*Problem requirements*
Within the data below, copy each line where the string "server" is found.

*Extracted data entries*
────────────────────────────────────────
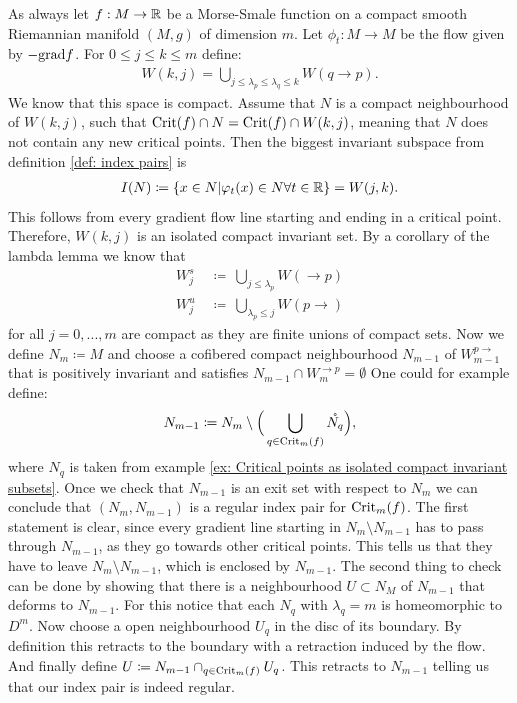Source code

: \begin{definition} \label{def: Regular index pairs and a filtration on M } \label{def: Regular index pairs and a filtration on M}
As always let $f:M\to \mathbb{R}$ be a Morse-Smale function on a compact smooth Riemannian manifold $(M,g)$ of dimension $m$. Let $\phi_t:M\to M$ be the flow given by $-\mathrm{grad} f$. For $0\leq j\leq k\leq m$ define:
\begin{align*}
    W(k,j)=\bigcup_{j\leq \lambda_p \leq \lambda_q\leq k} W(q \to p).
\end{align*}We know that this space is compact. Assume that $N$ is a compact neighbourhood of $W(k,j)$, such that $\mathrm{Crit}(f)\cap N=\mathrm{Crit}(f)\cap W(k , j)$, meaning that $N$ does not contain any new critical points. Then the biggest invariant subspace from definition \ref{def: index pairs} is
\begin{align*}
    I(N)\coloneq\{x\in N| \varphi_t(x)\in N \forall t \in \mathbb{R} \}=W(j,k).
\end{align*} This follows from every gradient flow line starting and ending in a critical point.  Therefore, $W(k,j)$ is an isolated compact invariant set. By a corollary of the lambda lemma  we know that 
\begin{align*}
    W^{s}_{j}&~\coloneq~ \bigcup_{j\leq \lambda_p}W(\to p)\\
    W^{u}_{ j}&~\coloneq~\bigcup_{\lambda_p\leq j}W(p \to )
\end{align*}for all $j=0,...,m$ are compact as they are finite unions of compact sets. Now we define $N_m\coloneq M$ and choose a cofibered compact neighbourhood $N_{m-1}$ of $W^{p\to }_{m-1}$ that is positively invariant and satisfies $N_{m-1}\cap W^{\to p}_m=\emptyset$
One could for example define:
\begin{align*}
    N_{m-1}\coloneq N_m \setminus \Big(\bigcup_{q\in \mathrm{Crit}_m(f)}  \mathring{N_q}\Big),
\end{align*} where $N_q$ is taken from example \ref{ex: Critical points as isolated compact invariant subsets}. Once we check that $N_{m-1}$ is an exit set with respect to $N_m$ we can conclude that $(N_m,N_{m-1})$ is a regular index pair for $\mathrm{Crit}_m(f)$. The first statement is clear, since every gradient line starting in $N_m\setminus N_{m-1}$ has to pass through $N_{m-1}$, as they go towards other critical points. This tells us that they have to leave $N_m\setminus N_{m-1}$, which is enclosed by $N_{m-1}$. The second thing to check can be done by showing that there is a neighbourhood $U\subset N_M$ of $N_{m-1}$ that deforms to $N_{m-1}$. For this notice that each $N_q$ with $\lambda_q=m$ is homeomorphic to $D^m$. Now choose a open neighbourhood $U_q$ in the disc of its boundary. By definition this retracts to the boundary with a retraction induced by the flow. And finally define $U\coloneq N_{m-1}\cap_{q\in \mathrm{Crit}_m(f)} U_q$. This retracts to $N_{m-1}$ telling us that our index pair is indeed regular. 


\end{definition}

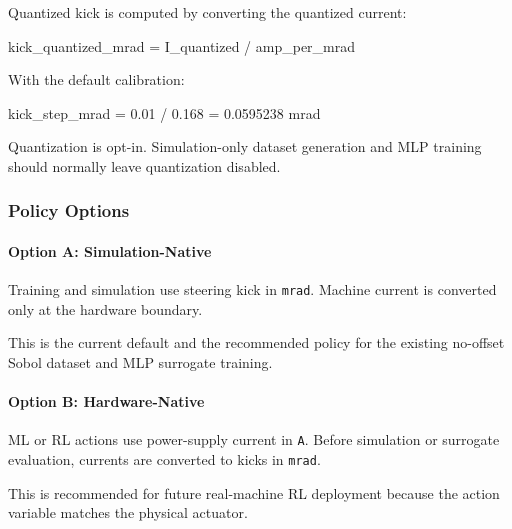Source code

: \documentclass[
]{article}
\newenvironment{Shaded}{}{}
\newcommand{\NormalTok}[1]{#1}
\begin{document}
Quantized kick is computed by converting the quantized current:

\begin{Shaded}
\begin{Highlighting}[]
\NormalTok{kick\_quantized\_mrad = I\_quantized / amp\_per\_mrad}
\end{Highlighting}
\end{Shaded}

With the default calibration:

\begin{Shaded}
\begin{Highlighting}[]
\NormalTok{kick\_step\_mrad = 0.01 / 0.168 = 0.0595238 mrad}
\end{Highlighting}
\end{Shaded}

Quantization is opt-in. Simulation-only dataset generation and MLP
training should normally leave quantization disabled.

\hypertarget{policy-options}{%
\subsubsection{Policy Options}\label{policy-options}}

\hypertarget{option-a-simulation-native}{%
\paragraph{Option A:
Simulation-Native}\label{option-a-simulation-native}}

Training and simulation use steering kick in \texttt{mrad}. Machine
current is converted only at the hardware boundary.

This is the current default and the recommended policy for the existing
no-offset Sobol dataset and MLP surrogate training.

\hypertarget{option-b-hardware-native}{%
\paragraph{Option B: Hardware-Native}\label{option-b-hardware-native}}

ML or RL actions use power-supply current in \texttt{A}. Before
simulation or surrogate evaluation, currents are converted to kicks in
\texttt{mrad}.

This is recommended for future real-machine RL deployment because the
action variable matches the physical actuator.
\end{document}
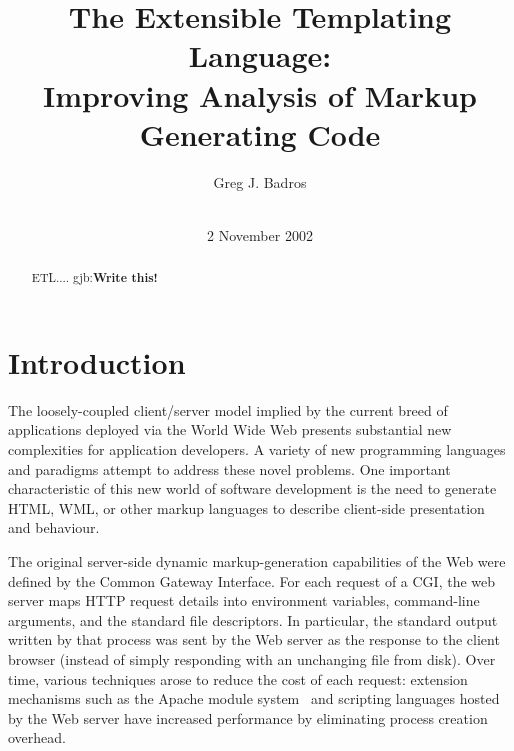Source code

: \documentclass{www2003-submission}
\newcommand{\B}{\discretionary{}{}{}}
\newcommand{\gjb}[1]{{\sc gjb:}\textbf{#1}}
\begin{document}
%
\title{The Extensible Templating Language: \\
       Improving Analysis of Markup Generating Code}


\author{
%
\alignauthor Greg J. Badros\\
       \\
}
\date{2 November 2002}
\maketitle
\begin{abstract}
ETL.... \gjb{Write this!}

\end{abstract}




\section{Introduction}
\label{sec-intro}

The loosely-coupled client/\B{}server model implied by the current
breed of applications deployed via the World Wide Web presents
substantial new complexities for application developers. A variety of
new programming languages and paradigms attempt to address these novel
problems.  One important characteristic of this new world of software
development is the need to generate HTML, WML, or other markup
languages to describe client-side presentation and behaviour.

The original server-side dynamic markup-generation capabilities of the
Web were defined by the Common Gateway Interface.\cite{CGI} For each
request of a CGI, the web server maps HTTP request details into environment
variables, command-line arguments, and the standard file descriptors.
In particular, the standard output written by that process was sent by
the Web server as the response to the client browser (instead of
simply responding with an unchanging file from disk).  Over time,
various techniques arose to reduce the cost of each request: extension
mechanisms such as the Apache module system~\cite{ApacheModules} and
scripting languages hosted by the Web server have increased
performance by eliminating process creation overhead.
\end{document}
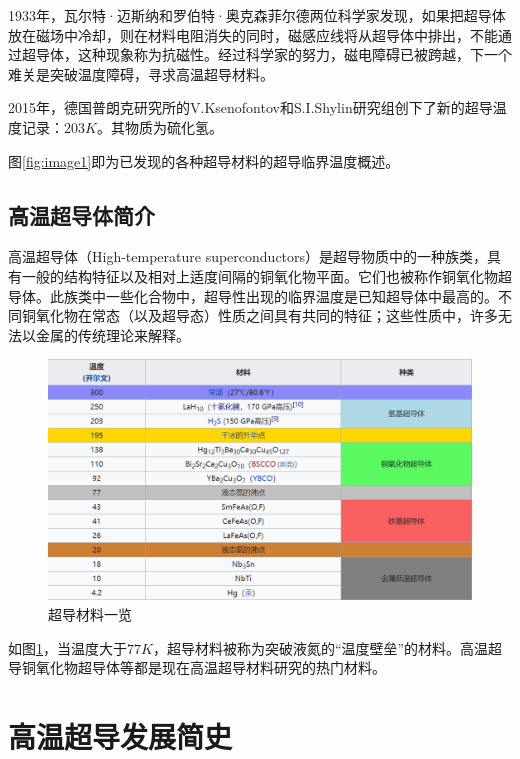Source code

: \documentclass[UTF8, twocolumn]{ctexart}
\begin{document}
    1933年，瓦尔特·迈斯纳和罗伯特·奥克森菲尔德两位科学家发现，如果把超导体放在磁场中冷却，则在材料电阻消失的同时，磁感应线将从超导体中排出，不能通过超导体，这种现象称为抗磁性。经过科学家的努力，磁电障碍已被跨越，下一个难关是突破温度障碍，寻求高温超导材料。

    2015年，德国普朗克研究所的V.Ksenofontov和S.I.Shylin研究组创下了新的超导温度记录：$203K$。其物质为硫化氢。

    图\ref{fig:image1}即为已发现的各种超导材料的超导临界温度概述\cite{Ray2016}。

    \subsection{高温超导体简介}

    高温超导体（High-temperature superconductors）是超导物质中的一种族类，具有一般的结构特征以及相对上适度间隔的铜氧化物平面。它们也被称作铜氧化物超导体。此族类中一些化合物中，超导性出现的临界温度是已知超导体中最高的。不同铜氧化物在常态（以及超导态）性质之间具有共同的特征；这些性质中，许多无法以金属的传统理论来解释。

    \begin{figure}[ht]
        \centering
        \includegraphics[scale=0.7]{image/超导材料.png}
        \caption{超导材料一览}
        \label{fig:image2}
    \end{figure}

    如图\ref{fig:image2}，当温度大于$77K$，超导材料被称为突破液氮的“温度壁垒”的材料。高温超导铜氧化物超导体等都是现在高温超导材料研究的热门材料。

\section{高温超导发展简史}
\end{document}
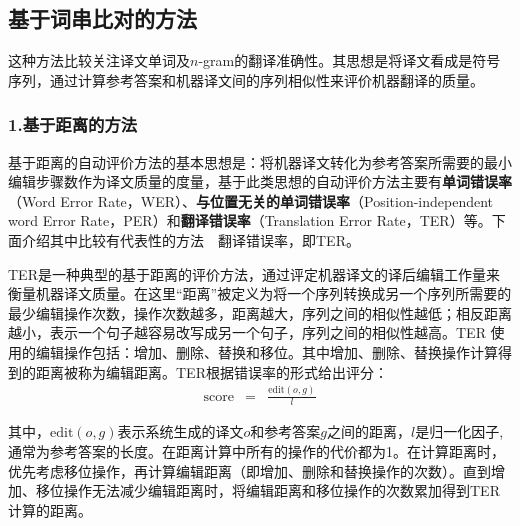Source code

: 
\subsection{基于词串比对的方法}

\parinterval 这种方法比较关注译文单词及$n$-gram的翻译准确性。其思想是将译文看成是符号序列，通过计算参考答案和机器译文间的序列相似性来评价机器翻译的质量。


\subsubsection{1.基于距离的方法}

\parinterval 基于距离的自动评价方法的基本思想是：将机器译文转化为参考答案所需要的最小编辑步骤数作为译文质量的度量，基于此类思想的自动评价方法主要有{\small\sffamily\bfseries{单词错误率}}（Word Error Rate，WER）、{\small\sffamily\bfseries{与位置无关的单词错误率}}（Position-independent word Error Rate，PER）和{\small\sffamily\bfseries{翻译错误率}}（Translation Error Rate，TER）等。下面介绍其中比较有代表性的方法\ \dash \ 翻译错误率，即TER。

\parinterval TER是一种典型的基于距离的评价方法，通过评定机器译文的译后编辑工作量来衡量机器译文质量。在这里“距离”被定义为将一个序列转换成另一个序列所需要的最少编辑操作次数，操作次数越多，距离越大，序列之间的相似性越低；相反距离越小，表示一个句子越容易改写成另一个句子，序列之间的相似性越高。TER 使用的编辑操作包括：增加、删除、替换和移位。其中增加、删除、替换操作计算得到的距离被称为编辑距离。TER根据错误率的形式给出评分：
\begin{eqnarray}
\textrm{score}&=& \frac{\textrm{edit}(o,g)}{l}
\label{eq:4-3}
\end{eqnarray}

\noindent 其中，$\textrm{edit}(o,g)$表示系统生成的译文$o$和参考答案$g$之间的距离，$l$是归一化因子,通常为参考答案的长度。在距离计算中所有的操作的代价都为1。在计算距离时，优先考虑移位操作，再计算编辑距离（即增加、删除和替换操作的次数）。直到增加、移位操作无法减少编辑距离时，将编辑距离和移位操作的次数累加得到TER计算的距离。

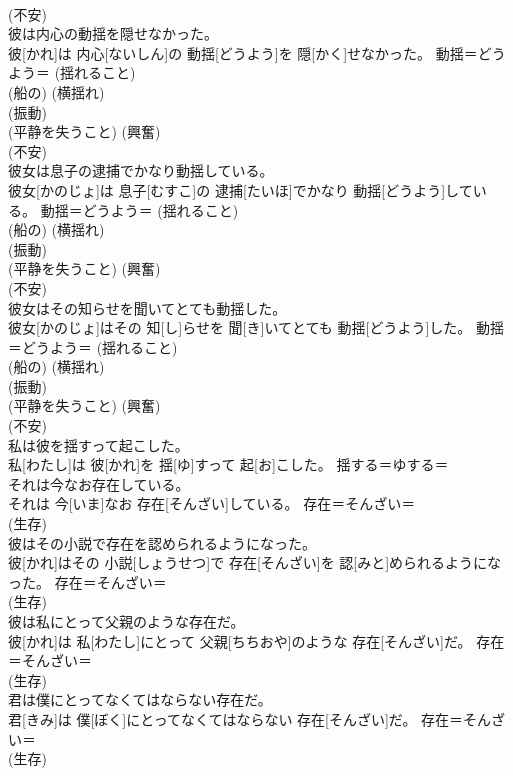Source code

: \documentclass[8pt]{extreport}
\begin{document}
\begin{CJK}{UTF8}{min}
{\\	(不安) 
\\	彼は内心の動揺を隠せなかった。	
\\	彼[かれ]は 内心[ないしん]の 動揺[どうよう]を 隠[かく]せなかった。	動揺＝どうよう＝ (揺れること) 
\\	(船の) (横揺れ) 
\\	(振動) 
\\	(平静を失うこと) (興奮) 
\\	(不安) 
\\	彼女は息子の逮捕でかなり動揺している。	
\\	彼女[かのじょ]は 息子[むすこ]の 逮捕[たいほ]でかなり 動揺[どうよう]している。	動揺＝どうよう＝ (揺れること) 
\\	(船の) (横揺れ) 
\\	(振動) 
\\	(平静を失うこと) (興奮) 
\\	(不安) 
\\	彼女はその知らせを聞いてとても動揺した。	
\\	彼女[かのじょ]はその 知[し]らせを 聞[き]いてとても 動揺[どうよう]した。	動揺＝どうよう＝ (揺れること) 
\\	(船の) (横揺れ) 
\\	(振動) 
\\	(平静を失うこと) (興奮) 
\\	(不安) 
\\	私は彼を揺すって起こした。	
\\	私[わたし]は 彼[かれ]を 揺[ゆ]すって 起[お]こした。	揺する＝ゆする＝ 
\\	それは今なお存在している。	
\\	それは 今[いま]なお 存在[そんざい]している。	存在＝そんざい＝ 
\\	(生存) 
\\	彼はその小説で存在を認められるようになった。	
\\	彼[かれ]はその 小説[しょうせつ]で 存在[そんざい]を 認[みと]められるようになった。	存在＝そんざい＝ 
\\	(生存) 
\\	彼は私にとって父親のような存在だ。	
\\	彼[かれ]は 私[わたし]にとって 父親[ちちおや]のような 存在[そんざい]だ。	存在＝そんざい＝ 
\\	(生存) 
\\	君は僕にとってなくてはならない存在だ。	
\\	君[きみ]は 僕[ぼく]にとってなくてはならない 存在[そんざい]だ。	存在＝そんざい＝ 
\\	(生存) 
}
\end{CJK}
\end{document}
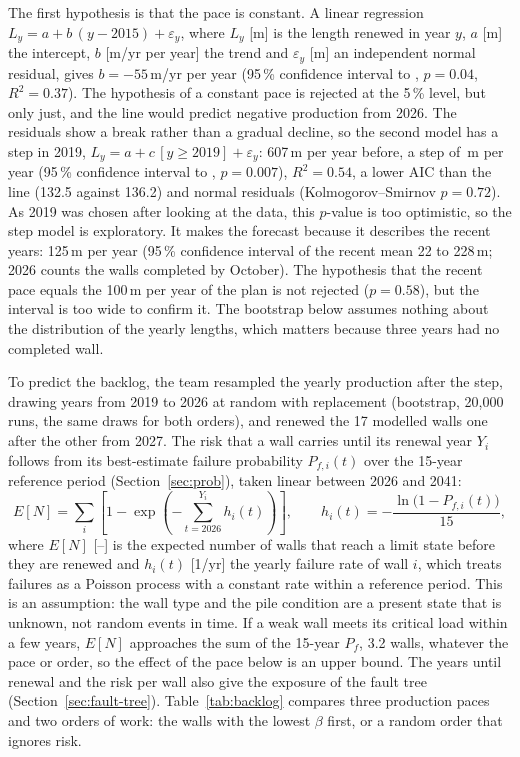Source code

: The first hypothesis is that the pace is constant. A linear regression
$L_y = a + b\,(y - 2015) + \varepsilon_y$, where $L_y$ [m] is the length
renewed in year $y$, $a$ [m] the intercept, $b$ [m/yr per year] the trend and
$\varepsilon_y$ [m] an independent normal residual, gives $b = -55$\,m/yr per
year (95\,\% confidence interval  to , $p = 0.04$,
$R^2 = 0.37$). The hypothesis of a constant pace is rejected at the 5\,\%
level, but only just, and the line would predict negative production from
2026. The residuals show a break rather than a gradual decline, so the second
model has a step in 2019, $L_y = a + c\,[y \ge 2019] + \varepsilon_y$: 607\,m
per year before, a step of \,m per year (95\,\% confidence
interval  to , $p = 0.007$), $R^2 = 0.54$, a lower
AIC than the line (132.5 against 136.2) and normal residuals (Kolmogorov--Smirnov
$p = 0.72$). As 2019 was chosen after looking at the data, this $p$-value is
too optimistic, so the step model is exploratory. It makes the forecast
because it describes the recent years: 125\,m per year (95\,\% confidence
interval of the recent mean 22 to 228\,m; 2026 counts the walls completed by
October). The hypothesis that the recent pace equals the 100\,m per year of
the plan is not rejected ($p = 0.58$), but the interval is too wide to confirm
it. The bootstrap below assumes nothing about the
distribution of the yearly lengths, which matters because three years had no completed wall.

To predict the backlog, the team resampled the yearly production after the
step, drawing years from 2019 to 2026 at random with replacement (bootstrap, 20{,}000 runs, the same draws for both orders), and renewed the 17 modelled walls one after
the other from 2027. The risk that a wall carries until its renewal year $Y_i$
follows from its best-estimate failure probability $P_{f,i}(t)$ over the
15-year reference period (Section~\ref{sec:prob}), taken linear between 2026
and 2041:
\begin{equation}
E[N] = \sum_{i} \left[1 - \exp\!\left(-\sum_{t=2026}^{Y_i} h_i(t)\right)\right],
\qquad h_i(t) = -\frac{\ln\bigl(1 - P_{f,i}(t)\bigr)}{15}, \label{eq:exposure}
\end{equation}
where $E[N]$ [--] is the expected number of walls that reach a limit state
before they are renewed and $h_i(t)$ [1/yr] the yearly failure rate of wall $i$,
which treats failures as a Poisson process with a constant rate within a
reference period. This is an assumption: the wall type and the pile condition are a
present state that is unknown, not random events in time. If a weak wall meets
its critical load within a few years, $E[N]$ approaches the sum of the 15-year
$P_f$, 3.2 walls, whatever the pace or order, so the effect of the pace below is
an upper bound. The years until renewal and the risk per wall also give the exposure of
the fault tree (Section~\ref{sec:fault-tree}). Table~\ref{tab:backlog} compares
three production paces and two orders of work: the walls with the lowest
$\beta$ first, or a random order that ignores risk.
────────────────────────────────────────
*Solution below*
The loosely-coupled client/\B{}server model implied by the current
The original server-side dynamic markup-generation capabilities of the
request of a CGI, the web server maps HTTP request details into environment
the Web server as the response to the client browser (instead of
scripting languages hosted by the Web server have increased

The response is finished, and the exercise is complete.